Facebook has more than 70 media partners for Notify, from Comedy Central to Harper’s Bazaar, all of which control the content they push out to their followers. The benefit to these partners is obvious: It’s an easy new way to get content in front of people without the same competition that comes with posting in a person’s Facebook or Twitter feed. When users click on a link, they are brought to the publisher’s mobile webpage, not to Facebook, meaning publishers still get the clicks and ad impressions they cherish.

The benefits to Facebook are less obvious, at least at launch. Facebook isn’t driving traffic to its site, although in theory you may share more to Facebook as a result. It’s also not making money from the app, and Cerda claims the thought hasn’t even crossed his mind yet. (We think the idea of a “sponsored” station or publisher might make sense down the road.) But if Facebook really believes that push notifications are a major consumption vehicle, then Notify is a chance to assert itself with a presence on your lock screen, and it’s using content from the world’s best publishers to do so.

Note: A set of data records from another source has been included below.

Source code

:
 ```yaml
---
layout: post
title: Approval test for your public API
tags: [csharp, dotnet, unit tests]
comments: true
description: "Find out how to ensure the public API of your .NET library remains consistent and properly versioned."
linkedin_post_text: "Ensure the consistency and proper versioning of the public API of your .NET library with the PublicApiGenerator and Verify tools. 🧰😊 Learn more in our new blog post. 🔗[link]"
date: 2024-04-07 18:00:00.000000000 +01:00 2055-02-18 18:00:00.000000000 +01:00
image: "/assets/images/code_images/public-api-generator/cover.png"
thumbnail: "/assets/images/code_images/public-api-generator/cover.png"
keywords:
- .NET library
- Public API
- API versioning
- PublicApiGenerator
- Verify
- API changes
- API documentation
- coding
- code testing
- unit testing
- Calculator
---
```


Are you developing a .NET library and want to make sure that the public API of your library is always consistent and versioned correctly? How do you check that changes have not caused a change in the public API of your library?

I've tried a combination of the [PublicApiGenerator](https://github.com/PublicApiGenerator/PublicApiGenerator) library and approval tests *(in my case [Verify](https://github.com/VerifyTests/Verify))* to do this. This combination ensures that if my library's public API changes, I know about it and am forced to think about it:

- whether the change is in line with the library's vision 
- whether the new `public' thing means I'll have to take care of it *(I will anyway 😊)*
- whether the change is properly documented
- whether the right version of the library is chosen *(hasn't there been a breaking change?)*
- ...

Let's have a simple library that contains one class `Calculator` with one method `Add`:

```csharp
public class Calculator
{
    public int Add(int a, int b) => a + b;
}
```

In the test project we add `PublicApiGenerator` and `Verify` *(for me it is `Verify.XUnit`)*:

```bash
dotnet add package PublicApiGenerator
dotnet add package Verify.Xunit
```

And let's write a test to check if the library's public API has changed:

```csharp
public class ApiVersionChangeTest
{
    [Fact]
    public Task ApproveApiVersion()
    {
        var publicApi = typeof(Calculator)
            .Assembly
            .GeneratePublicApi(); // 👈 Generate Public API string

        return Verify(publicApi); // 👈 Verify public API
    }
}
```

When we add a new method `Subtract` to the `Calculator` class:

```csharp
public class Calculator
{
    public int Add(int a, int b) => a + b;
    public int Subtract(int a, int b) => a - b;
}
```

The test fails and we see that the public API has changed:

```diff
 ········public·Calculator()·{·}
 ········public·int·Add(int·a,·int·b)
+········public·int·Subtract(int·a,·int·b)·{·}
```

Whether or not people actually want more content on their lock screen is another issue. Push notifications, for many people, are already overwhelming. It’s likely that people already receive push notifications from the publishers they truly care about. If you love push notifications from the New York Times for example, you’ve probably taken the time to download the NYT app.

If you don’t want push notifications all day long, then there are other, less intrusive ways to follow publishers you care about, like Twitter or Facebook. These sites still keep you informed, but at arms length, on your time. So while Notify is great for publishers, it’s unclear which consumers will use it. Push notification enthusiasts already have their setup in place, and push notification avoiders aren’t looking for an app like this to begin with.

One small thing worth noting: Vevo is one of the partners, a music company closely tied to Google and YouTube. The two sides don’t have a stellar relationship, and there has been some speculation that Vevo and others in the music industry might move to Facebook in the next year. So while this partnership is far from that it is, at the very least, a symbolic gesture.

Notify launches Wednesday in the U.S. and only on iOS. More publishers and more countries are coming in the future.